Evernote, Dropbox und Doodle: Praktische Helfer und Zeitsparer

22. Februar 2012 | von

166 Minuten! So lange tippen Smartphone-Fans täglich auf ihrem iPhone, Galaxy, Lumia und Co.  Diese Zahl der Marktforscher von Flurry finde ich an sich schon erstaunlich. Was aber noch viel spannender ist: Telefonate oder SMS sind in diesen fast drei Stunden noch gar nicht dabei! Nein, die 166 Minuten berechnen sich aus 94 Minuten App-Nutzung und 72 Minuten mobilem Browsing.

Wie lange und oft ich täglich zu meinem Handy greife? Keine Ahnung. Ich weiß aber, dass mein Smartphone meine Arbeit und auch Freizeit ganz schön auf den Kopf gestellt hat – im positiven Sinn. Dazu zählen auch einige Apps, die ich ungern missen möchte. Sie helfen mir, mich besser zu organisieren, den Überblick zu behalten, Termine und Reisen zu planen. Mein ganzer Tag ist irgendwie Smartphone-bestimmt und ein ganzes Stück komfortabler als früher.

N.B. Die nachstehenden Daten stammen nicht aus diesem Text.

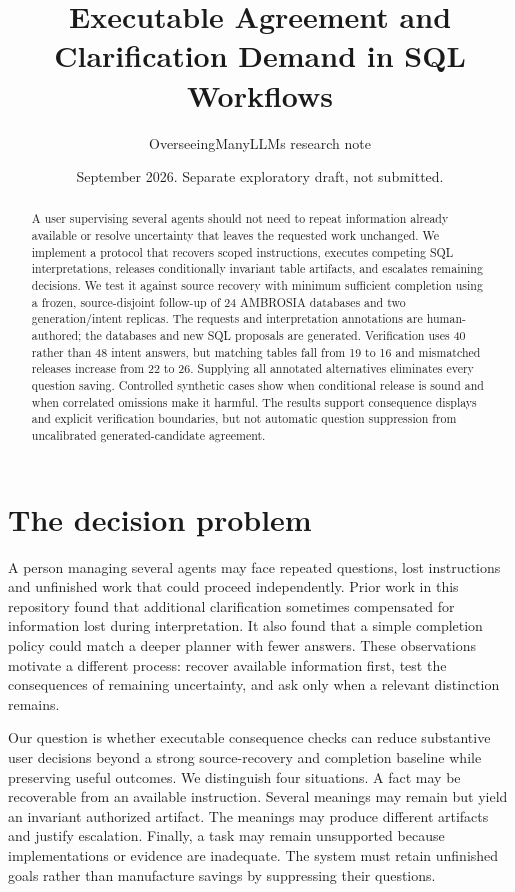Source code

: \documentclass[11pt]{article}
\title{Executable Agreement and Clarification Demand in SQL Workflows}
\author{OverseeingManyLLMs research note}
\date{September 2026. Separate exploratory draft, not submitted.}
\begin{document}
\maketitle
\begin{abstract}
A user supervising several agents should not need to repeat information already available or resolve uncertainty that leaves the requested work unchanged. We implement a protocol that recovers scoped instructions, executes competing SQL interpretations, releases conditionally invariant table artifacts, and escalates remaining decisions. We test it against source recovery with minimum sufficient completion using a frozen, source-disjoint follow-up of 24 AMBROSIA databases and two generation/intent replicas. The requests and interpretation annotations are human-authored; the databases and new SQL proposals are generated. Verification uses 40 rather than 48 intent answers, but matching tables fall from 19 to 16 and mismatched releases increase from 22 to 26. Supplying all annotated alternatives eliminates every question saving. Controlled synthetic cases show when conditional release is sound and when correlated omissions make it harmful. The results support consequence displays and explicit verification boundaries, but not automatic question suppression from uncalibrated generated-candidate agreement.
\end{abstract}

\section{The decision problem}
A person managing several agents may face repeated questions, lost instructions and unfinished work that could proceed independently. Prior work in this repository found that additional clarification sometimes compensated for information lost during interpretation. It also found that a simple completion policy could match a deeper planner with fewer answers. These observations motivate a different process: recover available information first, test the consequences of remaining uncertainty, and ask only when a relevant distinction remains.

Our question is whether executable consequence checks can reduce substantive user decisions beyond a strong source-recovery and completion baseline while preserving useful outcomes. We distinguish four situations. A fact may be recoverable from an available instruction. Several meanings may remain but yield an invariant authorized artifact. The meanings may produce different artifacts and justify escalation. Finally, a task may remain unsupported because implementations or evidence are inadequate. The system must retain unfinished goals rather than manufacture savings by suppressing their questions.
\end{document}

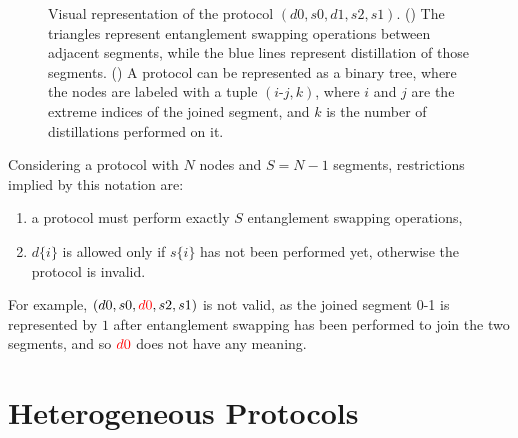 \documentclass{article}
\begin{document}
\begin{figure}[ht!]
\begin{subfigure}[b]{0.45\textwidth}
    \caption{}
    \label{fig:triangle_notation}
  \end{subfigure}
  \hfill
  \begin{subfigure}[b]{0.45\textwidth}
    \centering
    \caption{}
    \label{fig:binary_tree_notation}
  \end{subfigure}
  \label{fig:notation}
  \caption{Visual representation of the protocol $(d0, s0, d1, s2, s1)$. () The triangles represent entanglement swapping operations between adjacent segments, while the blue lines represent distillation of those segments. () A protocol can be represented as a binary tree, where the nodes are labeled with a tuple $(i\text{-}j, k)$, where $i$ and $j$ are the extreme indices of the joined segment, and $k$ is the number of distillations performed on it.}
\end{figure}
 
Considering a protocol with $N$ nodes and $S=N-1$ segments, restrictions implied by this notation are:
\begin{enumerate}
  \item a protocol must perform exactly $S$ entanglement swapping operations,
  \item $d\{i\}$ is allowed only if $s\{i\}$ has not been performed yet, otherwise the protocol is invalid.
\end{enumerate}

For example, $(d0, s0, \textcolor{red}{d0}, s2, s1)$ is not valid, as the joined segment 0-1 is represented by $1$ after entanglement swapping has been performed to join the two segments, and so $\textcolor{red}{d0}$ does not have any meaning.

\clearpage
\section*{Heterogeneous Protocols}
\end{document}
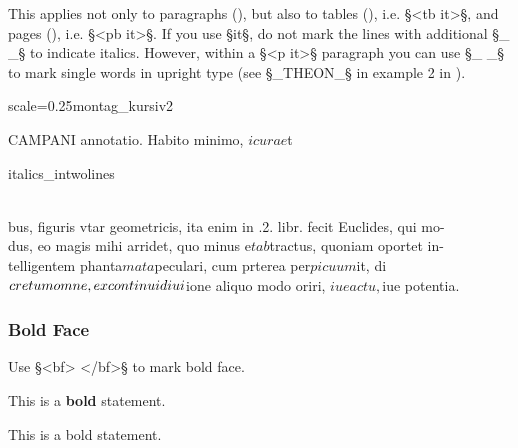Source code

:\begin{clarification}
This applies not only to paragraphs (), but also to tables (), i.e. §<tb it>§, and pages (), i.e. §<pb it>§. If you use §it§, do not mark the lines with additional §_ _§ to indicate italics. However, within a §<p it>§ paragraph you can use §_ _§ to mark single words in upright type (see §_THEON_§ in example 2 in ).
\end{clarification}

\begin{sampleImageSmall}{scale=0.25}{montag_kursiv2}
\begin{typeLatin}
CAMPANI \bold{_}annotatio\bold{_}. Habito minimo, $i cura e$t
\end{typeLatin}
\end{sampleImageSmall}

\begin{sampleImage}{italics_intwolines}
\begin{typeLatin}
 \someText\\
bus, figuris vtar geometricis, ita enim in .2. libr. fecit Euclides, qui mo-\\
dus, eo magis mihi arridet, quo minus e$t ab$tractus, \bold{_}quoniam oportet in-\bold{_}\\
\bold{_}telligentem phanta$mata $peculari\bold{_}, cum prterea per$picuum $it, di$cretum\\
omne, ex continui diui$ione aliquo modo oriri, $iue actu, $iue potentia.\\
\someText {}
\end{typeLatin}
\end{sampleImage}


\subsubsection{Bold Face}
\label{section bold face}

\begin{mainruleLessImportant}
Use §<bf> </bf>§ to mark bold face.
\end{mainruleLessImportant}

\begin{example}

\vspace{-4mm}
This is a \textbf{bold}  statement.

\begin{typeLatin}
This is a bold statement.
\end{typeLatin}
\end{example}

Zu meinen Lieblings-Apps für den Beruf gehört Evernote. Mit ihr kann ich alle Notizen, Bilder, Adressen oder Termine speichern, kategorisieren, suchen oder löschen. Bunte Klebezettel gibt es in meinem Büro seit Evernote kaum noch. Das ist nicht nur gut für die Ordnung, sondern auch für die Umwelt. Nicht zu vergessen Wunderlist. Diese App hilft bei der simplen Verwaltung von Aufgaben. Ich mag auch Oberfläche und Bedienung, kein unnötiger Schnickschnack. Über das Eingabefeld lassen sich alle To-Dos mit Fälligkeitsdatum angeben – echt praktisch. Deshalb teste ich  jetzt auch mal Wunderkit. Mit dieser App soll man gemeinsame Projekte schneller und effizienter bearbeiten können. Ähnlich wie bei Twitter bekommen Wunderkit-Nutzer ein Profil, dem andere folgen können. Außerdem kann ich Kollegen einladen, um ein gemeinsames Projekt zu bearbeiten. Mal schauen, ob und wie es sich im Alltag bewährt.

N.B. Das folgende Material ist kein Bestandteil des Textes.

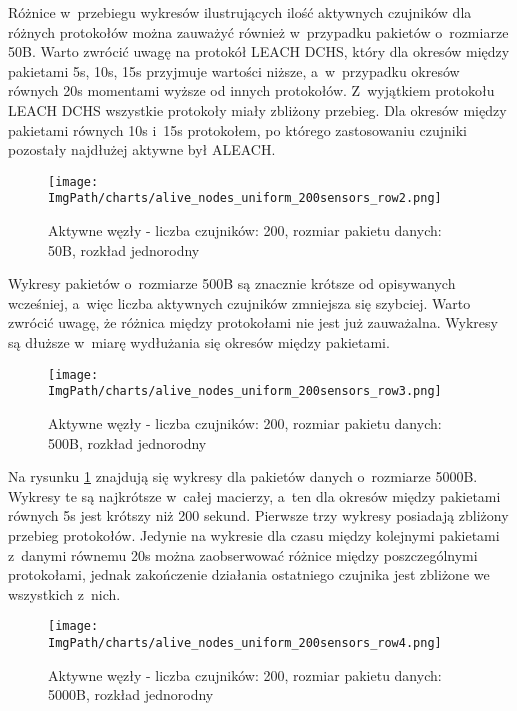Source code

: Różnice w~przebiegu wykresów ilustrujących ilość aktywnych czujników dla różnych protokołów można zauważyć również w~przypadku pakietów o~rozmiarze 50B. Warto zwrócić uwagę na protokół LEACH DCHS, który dla okresów między pakietami 5s, 10s, 15s przyjmuje wartości niższe, a~w~przypadku okresów równych 20s momentami wyższe od innych protokołów.  Z~wyjątkiem protokołu LEACH DCHS wszystkie protokoły miały zbliżony przebieg. Dla okresów między pakietami równych 10s i~15s protokołem, po którego zastosowaniu czujniki pozostały najdłużej aktywne był ALEACH.

\begin{figure}[H]
	\begin{center}
		\texttt{[image: \\ImgPath/charts/alive\_nodes\_uniform\_200sensors\_row2.png]}
	\end{center}
	\caption{Aktywne węzły - liczba czujników: 200, rozmiar pakietu danych: 50B, rozkład jednorodny}
\end{figure}

Wykresy pakietów o~rozmiarze 500B są znacznie krótsze od opisywanych wcześniej, a~więc liczba aktywnych czujników zmniejsza się szybciej. Warto zwrócić uwagę, że różnica między protokołami nie jest już zauważalna. Wykresy są dłuższe w~miarę wydłużania się okresów między pakietami.

\begin{figure}[H]
	\begin{center}
		\texttt{[image: \\ImgPath/charts/alive\_nodes\_uniform\_200sensors\_row3.png]}
	\end{center}
	\caption{Aktywne węzły - liczba czujników: 200, rozmiar pakietu danych: 500B, rozkład jednorodny}
\end{figure}

Na rysunku \ref{fig:aliveNodesUniform200sensorsRow4} znajdują się wykresy dla pakietów danych o~rozmiarze 5000B. Wykresy te są najkrótsze w~całej macierzy, a~ten dla okresów między pakietami równych 5s jest krótszy niż 200 sekund. Pierwsze trzy wykresy posiadają zbliżony przebieg protokołów. Jedynie na wykresie dla czasu między kolejnymi pakietami z~danymi równemu 20s można zaobserwować różnice między poszczególnymi protokołami, jednak zakończenie działania ostatniego czujnika jest zbliżone we wszystkich z~nich.

\begin{figure}[H]
	\begin{center}
		\texttt{[image: \\ImgPath/charts/alive\_nodes\_uniform\_200sensors\_row4.png]}
	\end{center}
	\caption{Aktywne węzły - liczba czujników: 200, rozmiar pakietu danych: 5000B, rozkład jednorodny}
	\label{fig:aliveNodesUniform200sensorsRow4}
\end{figure}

Sehr praktisch ist auch MyCal: Diese App kostet nichts, und ich habe einen schönen, wirklich persönlichen Terminplan. Ich mag aber auch die Dropbox. Mit dieser App kann ich Dateien jeder Art in einen virtuellen Ordner im Internet verschieben. Auch die Synchronisierung von Informationen auf mehreren Rechnern und der Austausch mit Kollegen sind absolut unkompliziert. Mit der Dropbox ist es nicht mehr so schlimm, wenn ein USB-Stick oder eine externe Festplatte fehlen. Bei Übersetzungen gibt es für mich kein besseres Tool – egal ob am PC oder unterwegs – als Leo. Ich weiß gar nicht mehr genau, wann ich das letzte Mal in ein richtiges Wörterbuch geschaut habe… Leo gibt es übrigens schon lange nicht mehr nur für Englisch-Vokabeln. Auch Chinesisch, Französisch, Italienisch, Russisch und Spanisch sind dabei. Und bei ganzen Sätzen lohnt sich ein Blick in die Gratis-App Linguee.

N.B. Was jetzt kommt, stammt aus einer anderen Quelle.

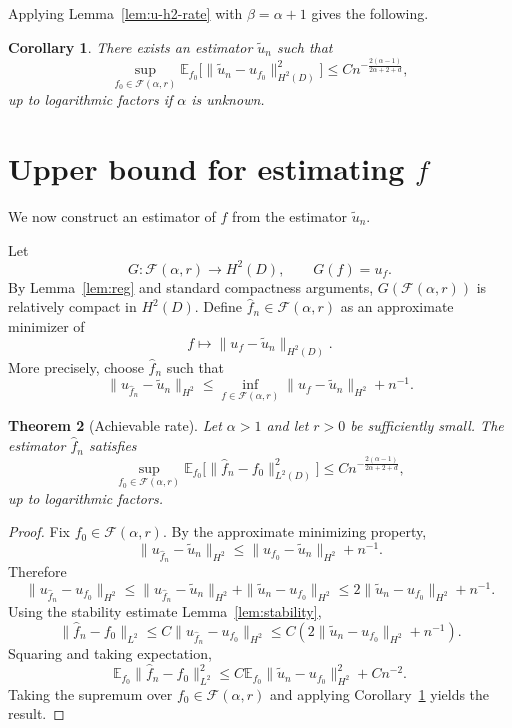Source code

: \documentclass[11pt]{article}
\theoremstyle{plain}
\newtheorem{theorem}{Theorem}
\newtheorem{corollary}[theorem]{Corollary}
\theoremstyle{definition}
\newcommand{\E}{\mathbb E}
\newcommand{\1}{\mathbf 1}
\newcommand{\F}{\mathcal F}
\begin{document}
Applying Lemma~\ref{lem:u-h2-rate} with \(\beta=\alpha+1\) gives the following.

\begin{corollary}
\label{cor:u-h2}
There exists an estimator \(\tilde u_n\) such that
\[
\sup_{f_0\in\F(\alpha,r)}
\E_{f_0}\bigl[\|\tilde u_n-u_{f_0}\|_{H^2(D)}^2\bigr]
\le
C n^{-\frac{2(\alpha-1)}{2\alpha+2+d}},
\]
up to logarithmic factors if \(\alpha\) is unknown.
\end{corollary}

\section{Upper bound for estimating \(f\)}

We now construct an estimator of \(f\) from the estimator \(\tilde u_n\).

Let
\[
G:\F(\alpha,r)\to H^2(D),\qquad G(f)=u_f.
\]
By Lemma~\ref{lem:reg} and standard compactness arguments, \(G(\F(\alpha,r))\) is relatively compact in \(H^2(D)\). Define \(\hat f_n\in\F(\alpha,r)\) as an approximate minimizer of
\[
f\mapsto \|u_f-\tilde u_n\|_{H^2(D)}.
\]
More precisely, choose \(\hat f_n\) such that
\[
\|u_{\hat f_n}-\tilde u_n\|_{H^2}
\le
\inf_{f\in\F(\alpha,r)}\|u_f-\tilde u_n\|_{H^2}
+ n^{-1}.
\]

\begin{theorem}[Achievable rate]
\label{thm:upper}
Let \(\alpha>1\) and let \(r>0\) be sufficiently small. The estimator \(\hat f_n\) satisfies
\[
\sup_{f_0\in\F(\alpha,r)}
\E_{f_0}\bigl[\|\hat f_n-f_0\|_{L^2(D)}^2\bigr]
\le
C n^{-\frac{2(\alpha-1)}{2\alpha+2+d}},
\]
up to logarithmic factors.
\end{theorem}

\begin{proof}
Fix \(f_0\in\F(\alpha,r)\). By the approximate minimizing property,
\[
\|u_{\hat f_n}-\tilde u_n\|_{H^2}
\le
\|u_{f_0}-\tilde u_n\|_{H^2}+n^{-1}.
\]
Therefore
\[
\|u_{\hat f_n}-u_{f_0}\|_{H^2}
\le
\|u_{\hat f_n}-\tilde u_n\|_{H^2}
+
\|\tilde u_n-u_{f_0}\|_{H^2}
\le
2\|\tilde u_n-u_{f_0}\|_{H^2}+n^{-1}.
\]
Using the stability estimate Lemma~\ref{lem:stability},
\[
\|\hat f_n-f_0\|_{L^2}
\le
C\|u_{\hat f_n}-u_{f_0}\|_{H^2}
\le
C\left(2\|\tilde u_n-u_{f_0}\|_{H^2}+n^{-1}\right).
\]
Squaring and taking expectation,
\[
\E_{f_0}\|\hat f_n-f_0\|_{L^2}^2
\le
C\E_{f_0}\|\tilde u_n-u_{f_0}\|_{H^2}^2
+
C n^{-2}.
\]
Taking the supremum over \(f_0\in\F(\alpha,r)\) and applying Corollary~\ref{cor:u-h2} yields the result.
\end{proof}
\end{document}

Für Terminabsprachen gibt es im App-Zeitalter glücklicherweise Doodle. Endlich muss ich keine Mails mehr hin- und herschicken, telefonieren oder nachfragen, um zu erfahren, wer wann Zeit hat oder auch nicht. Bis zu zehn Millionen Menschen nutzen Doodle mittlerweile weltweit – darunter auch meine Freunde, Kollegen und ich. Die Abstimmung eines Termins findet online und ohne Registrierung statt. Sehr praktisch! Geht es dann zum Termin oder Abendessen, rufe ich mir Mytaxi auf. Diese App bestimmt via GPS meinen Aufenthaltsort, zeigt an, welche Taxen in der Nähe sind und lässt sie per Fingertipp anrücken. Zusätzlich gibt es ein Bild des Fahrers und sogar Bewertungen früherer Reisender. Dieser Service funktioniert bereits in über 30 Städten. Für Geschäftsreisen, Kundenmeetings oder Städtetrips möchte ich zudem nicht auf die Apps von Deutscher Bahn (DB), Lufthansa und Air Berlin verzichten.

Aber auch Soziale Netzwerke gehören natürlich dazu. Mein Favorit ist LinkedIn, da diese Plattform mehr auf geschäftliche Belange und Kontakte ausgerichtet ist als Facebook. Da ich auch mobil auf dem Laufenden bleiben möchte, gehört die LinkedIn-App auf mein Smartphone. Richtig klasse finde ich außerdem Flipboard. Hier verschmelzen die Leseempfehlungen von Facebook-, Twitter- oder LinkedIn-Kontakten, Blogposts und Interseiten, und ich erhalte mein eigenes kleines Magazin. Eine persönliche Zeitschrift auf dem Smartphone mit Artikeln und Informationen, die mich auch wirklich interessieren. Zähle ich zu all diesen Apps auch noch die vielen Telefonate, SMS und E-Mails, für die ich mein Smartphone nutze, muss ich gestehen: Ohne Handy wäre ich mittlerweile ziemlich aufgeschmissen!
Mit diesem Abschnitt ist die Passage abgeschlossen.